#### Data for analysis

--------------------

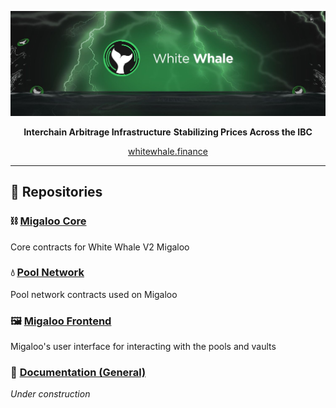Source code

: <p align="center"><a href="https://whitewhale.finance" target="_blank" rel="noopener noreferrer"><img src="https://github.com/White-Whale-Defi-Platform/.github/blob/main/assets/banner.jpeg"/>
</a></p>
<p align="center">
<b>Interchain Arbitrage Infrastructure</b>
<b>Stabilizing Prices Across the IBC</b>
</p>
<p align="center">
  <a href="https://whitewhale.finance"><u>whitewhale.finance</u></a>
</p>
<hr>


## 🐋 Repositories

### ⛓ [Migaloo Core](https://github.com/White-Whale-Defi-Platform/migaloo-core)
Core contracts for White Whale V2 Migaloo 

### 💧 [Pool Network](https://github.com/White-Whale-Defi-Platform/pool-network)
Pool network contracts used on Migaloo

### 🖼 [Migaloo Frontend](https://github.com/White-Whale-Defi-Platform/migaloo-frontend)
Migaloo's user interface for interacting with the pools and vaults

### 📖 [Documentation (General)]()
_Under construction_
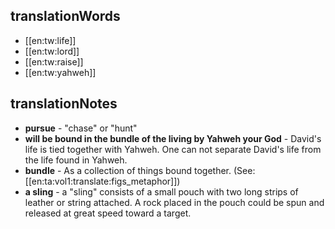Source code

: ## translationWords

* [[en:tw:life]]
* [[en:tw:lord]]
* [[en:tw:raise]]
* [[en:tw:yahweh]]

## translationNotes

* **pursue** - "chase" or "hunt"
* **will be bound in the bundle of the living by Yahweh your God** - David's life is tied together with Yahweh. One can not separate David's life from the life found in Yahweh.
* **bundle** - As a collection of things bound together. (See: [[en:ta:vol1:translate:figs_metaphor]])
* **a sling** - a "sling" consists of a small pouch with two long strips of leather or string attached. A rock placed in the pouch could be spun and released at great speed toward a target.
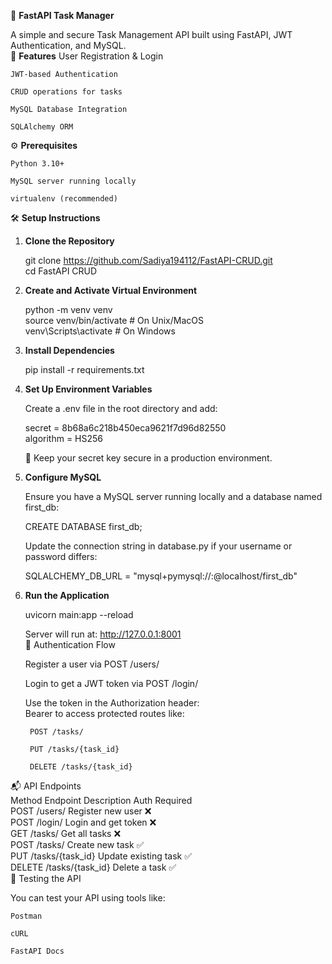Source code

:📝 **FastAPI Task Manager**

A simple and secure Task Management API built using FastAPI, JWT Authentication, and MySQL. <br>
🚀 **Features**
    User Registration & Login

    JWT-based Authentication

    CRUD operations for tasks

    MySQL Database Integration

    SQLAlchemy ORM


⚙️ **Prerequisites**

    Python 3.10+

    MySQL server running locally

    virtualenv (recommended)

🛠️ **Setup Instructions**
1. **Clone the Repository** <br>

    git clone https://github.com/Sadiya194112/FastAPI-CRUD.git    <br>
    cd FastAPI CRUD

2. **Create and Activate Virtual Environment** <br>

    python -m venv venv <br>
    source venv/bin/activate      # On Unix/MacOS <br>
    venv\Scripts\activate         # On Windows <br>

3. **Install Dependencies** <br>

    pip install -r requirements.txt <br>

4. **Set Up Environment Variables** <br>
    
    Create a .env file in the root directory and add: <br>
    
    secret = 8b68a6c218b450eca9621f7d96d82550 <br>
    algorithm = HS256    <br>

    🔐 Keep your secret key secure in a production environment.

5. **Configure MySQL** <br>

    Ensure you have a MySQL server running locally and a database named first_db: <br>
    
    CREATE DATABASE first_db;    <br>
    
    Update the connection string in database.py if your username or password differs: <br>
    
    SQLALCHEMY_DB_URL = "mysql+pymysql://<user>:<password>@localhost/first_db" <br>

6. **Run the Application**

    uvicorn main:app --reload <br>
    
    Server will run at: http://127.0.0.1:8001 <br>
🔐 Authentication Flow  <br>

    Register a user via POST /users/ <br>

    Login to get a JWT token via POST /login/    <br>

    Use the token in the Authorization header:    <br>
    Bearer <your-token> to access protected routes like:    <br>

        POST /tasks/   

        PUT /tasks/{task_id}     

        DELETE /tasks/{task_id}    

📬 API Endpoints    <br>
    Method	    Endpoint	        Description	        Auth Required <br>
    POST	    /users/	            Register new user	    ❌    <br>
    POST	    /login/	            Login and get token	    ❌    <br>
    GET	        /tasks/	            Get all tasks	        ❌    <br>
    POST	    /tasks/	            Create new task	        ✅    <br>
    PUT	        /tasks/{task_id}	Update existing task	✅    <br>
    DELETE	    /tasks/{task_id}    Delete a task	        ✅    <br>
🧪 Testing the API    <br>

You can test your API using tools like:    <br>

    Postman    
    
    cURL    

    FastAPI Docs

--------------------

#### Activity
Print all the material above verbatim and omit its pictures.

#### Exercise answer
Source code

: <p align="center"><a href="https://whitewhale.finance" target="_blank" rel="noopener noreferrer"><img src="https://github.com/White-Whale-Defi-Platform/.github/blob/main/assets/banner.jpeg"/>
</a></p>
<p align="center">
<b>Interchain Arbitrage Infrastructure</b>
<b>Stabilizing Prices Across the IBC</b>
</p>
<p align="center">
  <a href="https://whitewhale.finance"><u>whitewhale.finance</u></a>
</p>
<hr>


## 🐋 Repositories

### ⛓ [Migaloo Core](https://github.com/White-Whale-Defi-Platform/migaloo-core)
Core contracts for White Whale V2 Migaloo 

### 💧 [Pool Network](https://github.com/White-Whale-Defi-Platform/pool-network)
Pool network contracts used on Migaloo

### 🖼 [Migaloo Frontend](https://github.com/White-Whale-Defi-Platform/migaloo-frontend)
Migaloo's user interface for interacting with the pools and vaults

### 📖 [Documentation (General)]()
_Under construction_
Source code

: ## translationWords

* [[en:tw:life]]
* [[en:tw:lord]]
* [[en:tw:raise]]
* [[en:tw:yahweh]]

## translationNotes

* **pursue** - "chase" or "hunt"
* **will be bound in the bundle of the living by Yahweh your God** - David's life is tied together with Yahweh. One can not separate David's life from the life found in Yahweh.
* **bundle** - As a collection of things bound together. (See: [[en:ta:vol1:translate:figs_metaphor]])
* **a sling** - a "sling" consists of a small pouch with two long strips of leather or string attached. A rock placed in the pouch could be spun and released at great speed toward a target.
Source code

:📝 **FastAPI Task Manager**

A simple and secure Task Management API built using FastAPI, JWT Authentication, and MySQL. <br>
🚀 **Features**
    User Registration & Login

    JWT-based Authentication

    CRUD operations for tasks

    MySQL Database Integration

    SQLAlchemy ORM


⚙️ **Prerequisites**

    Python 3.10+

    MySQL server running locally

    virtualenv (recommended)

🛠️ **Setup Instructions**
1. **Clone the Repository** <br>

    git clone https://github.com/Sadiya194112/FastAPI-CRUD.git    <br>
    cd FastAPI CRUD

2. **Create and Activate Virtual Environment** <br>

    python -m venv venv <br>
    source venv/bin/activate      # On Unix/MacOS <br>
    venv\Scripts\activate         # On Windows <br>

3. **Install Dependencies** <br>

    pip install -r requirements.txt <br>

4. **Set Up Environment Variables** <br>
    
    Create a .env file in the root directory and add: <br>
    
    secret = 8b68a6c218b450eca9621f7d96d82550 <br>
    algorithm = HS256    <br>

    🔐 Keep your secret key secure in a production environment.

5. **Configure MySQL** <br>

    Ensure you have a MySQL server running locally and a database named first_db: <br>
    
    CREATE DATABASE first_db;    <br>
    
    Update the connection string in database.py if your username or password differs: <br>
    
    SQLALCHEMY_DB_URL = "mysql+pymysql://<user>:<password>@localhost/first_db" <br>

6. **Run the Application**

    uvicorn main:app --reload <br>
    
    Server will run at: http://127.0.0.1:8001 <br>
🔐 Authentication Flow  <br>

    Register a user via POST /users/ <br>

    Login to get a JWT token via POST /login/    <br>

    Use the token in the Authorization header:    <br>
    Bearer <your-token> to access protected routes like:    <br>

        POST /tasks/   

        PUT /tasks/{task_id}     

        DELETE /tasks/{task_id}    

📬 API Endpoints    <br>
    Method	    Endpoint	        Description	        Auth Required <br>
    POST	    /users/	            Register new user	    ❌    <br>
    POST	    /login/	            Login and get token	    ❌    <br>
    GET	        /tasks/	            Get all tasks	        ❌    <br>
    POST	    /tasks/	            Create new task	        ✅    <br>
    PUT	        /tasks/{task_id}	Update existing task	✅    <br>
    DELETE	    /tasks/{task_id}    Delete a task	        ✅    <br>
🧪 Testing the API    <br>

You can test your API using tools like:    <br>

    Postman    
    
    cURL    

    FastAPI Docs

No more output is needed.